SOURCE: Ofojebe CJ, Eleje GU, Ikechebelu JI, et al. A randomized controlled clinical trial on peripartum effects of delayed versus immediate umbilical cord clamping in term newborns. Eur J Obstet Gynecol Reprod Biol 2021 Jul; 262:99-104. doi: 10.1016/j.ejogrb.2021.04.038.
Immediate clamping of the umbilical cord following vaginal and cesarean deliveries was a common practice for decades, until the early 2000s, when practice began to shift toward delayed cord clamping because of the benefits of improved hematocrit and ferritin concentrations, increased stored iron, and reduced risk of anemia in neonates with delayed umbilical cord clamping.1 Although studies have demonstrated polycythemia in fetuses with delayed cord clamping, the polycythemia was transient and benign, and did not place fetuses at an increased risk of neonatal jaundice.1,2 In addition, no significant maternal or neonatal complications have been demonstrated with delayed umbilical cord clamping when compared to immediate cord clamping.3,4
Following delivery of the neonate, blood flow continues from the placenta to the fetus via the umbilical vessels, a condition known as placental transfusion.5 Physiological studies have demonstrated transfer of blood from the placenta to the neonate of approximately 80 mL of blood at one minute following delivery, reaching approximately 100 mL at three minutes of delivery.5,6 Therefore, delayed umbilical cord clamping provides sufficient time for the physiologic transition from fetal to neonatal life, and might be responsible for the significant reductions in intraventricular hemorrhage and necrotizing enterocolitis in neonates following delivery.7 However, a recent Cochrane review demonstrated there is insufficient evidence to show what the best delayed umbilical cord interval (in minutes) should be for optimal maternal and fetal outcomes.1 Therefore, Ofojebe and colleagues evaluated the effect of delayed umbilical cord clamping on neonatal hemoglobin level and serum bilirubin in term newborns.8
This was a randomized controlled clinical trial at a single tertiary center, Nnamdi Azikiwe University Teaching Hospital, Nnewi, Anambra state, Nigeria, between
July 1, 2019, and Sept. 30, 2020. Women with singleton pregnancies in labor at a gestational age from 37w0d to 42w0d and having vaginal deliveries were included.8 Exclusion criteria included women with chronic medical disease, such as human immunodeficiency virus I and II, diabetes mellitus, and rhesus isoimmunization, participants at increased risk of postpartum hemorrhage, preeclampsia, prolonged rupture of fetal membranes, participants with congenitally malformed fetuses, and those whose newborns had fetal asphyxia.8 The primary outcome measures included mean hemoglobin and bilirubin levels of the newborn (at birth and 48 hours after birth).
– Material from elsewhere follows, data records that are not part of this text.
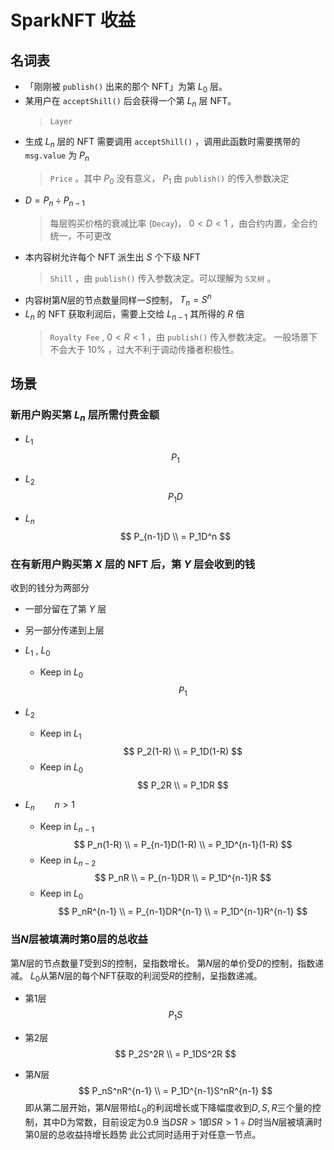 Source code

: # SparkNFT 收益

## 名词表

- 「刚刚被 `publish()` 出来的那个 NFT」为第 $L_0$ 层。
- 某用户在 `acceptShill()` 后会获得一个第 $L_n$ 层 NFT。
  > `Layer`
- 生成 $L_n$ 层的 NFT 需要调用 `acceptShill()` ，调用此函数时需要携带的 `msg.value` 为 $P_n$
  > `Price` 。其中 $P_0$ 没有意义， $P_1$ 由 `publish()` 的传入参数决定
- $D = P_n \div P_{n-1}$
  > 每层购买价格的衰减比率 (`Decay`)， $0 < D < 1$ ，由合约内置，全合约统一，不可更改
- 本内容树允许每个 NFT 派生出 $S$ 个下级 NFT
  > `Shill` ，由 `publish()` 传入参数决定。可以理解为 `S叉树` 。
- 内容树第$N$层的节点数量同样一$S$控制， $T_n = S^{n}$
- $L_n$ 的 NFT 获取利润后，需要上交给 $L_{n-1}$ 其所得的 $R$ 倍
  > `Royalty Fee` , $0 < R < 1$ ，由 `publish()` 传入参数决定。
  > 一般场景下不会大于 $10\%$ ，过大不利于调动传播者积极性。

## 场景

### 新用户购买第 $L_n$ 层所需付费金额

- $L_1$
$$
P_1  
$$

- $L_2$
$$
P_1D
$$

- $L_n$
$$
P_{n-1}D \\
= P_1D^n
$$

### 在有新用户购买第 $X$ 层的 NFT 后，第 $Y$ 层会收到的钱
收到的钱分为两部分
- 一部分留在了第 $Y$ 层
- 另一部分传递到上层

- $L_1$ , $L_0$
  - Keep in $L_0$
$$
P_1
$$

- $L_2$ 
  - Keep in $L_1$
$$
P_2(1-R) \\
= P_1D(1-R)
$$
  - Keep in $L_0$
$$
P_2R \\
= P_1DR
$$
- $L_n \qquad {n > 1}$ 
  - Keep in $L_{n-1}$
$$
P_n(1-R) \\
= P_{n-1}D(1-R) \\
= P_1D^{n-1}(1-R)
$$
  - Keep in $L_{n-2}$
$$
P_nR \\
= P_{n-1}DR \\
= P_1D^{n-1}R
$$
  - Keep in $L_0$
$$
P_nR^{n-1} \\
= P_{n-1}DR^{n-1}  \\
= P_1D^{n-1}R^{n-1} 
$$



### 当$N$层被填满时第$0$层的总收益
第$N$层的节点数量$T$受到$S$的控制，呈指数增长。
第$N$层的单价受$D$的控制，指数递减。
$L_0$从第$N$层的每个NFT获取的利润受$R$的控制，呈指数递减。
- 第$1$层
$$
P_1S
$$
- 第$2$层
$$
P_2S^2R \\
= P_1DS^2R
$$

- 第$N$层
$$
P_nS^nR^{n-1} \\
= P_1D^{n-1}S^nR^{n-1}
$$
即从第二层开始，第$N$层带给$L_0$的利润增长或下降幅度收到$D, S ,R$三个量的控制，其中D为常数，目前设定为$0.9$
当$DSR>1$即$SR>1 \div D$时当$N$层被填满时第$0$层的总收益持增长趋势
此公式同时适用于对任意一节点。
Secondary outcome measures included incidence of maternal postpartum hemorrhage after intervention, neonatal polycythemia, anemia, need for phototherapy, and proportion of newborns with respiratory symptoms.8
Participants were randomized to an immediate vs. a delayed cord clamping group. The intervention in the delayed cord clamping group consisted of delay in clamping the cord for 60 seconds, while in the immediate cord clamping group the cord was clamped within 15 seconds after delivery. Following clamping and cutting of the cord, 3 mL of cord blood was collected for hemoglobin and bilirubin estimation. A sample size of at least 102 women per group was sufficient to demonstrate statistically significant differences between the immediate umbilical cord clamping and the delayed cord clamping groups based on a baseline mean hemoglobin of 14.5 g/dL in the immediate umbilical cord clamping group (standard deviation of 2.4 g/dL), assuming 90% power, a type 1 error rate of 5%, and a 20% attrition rate.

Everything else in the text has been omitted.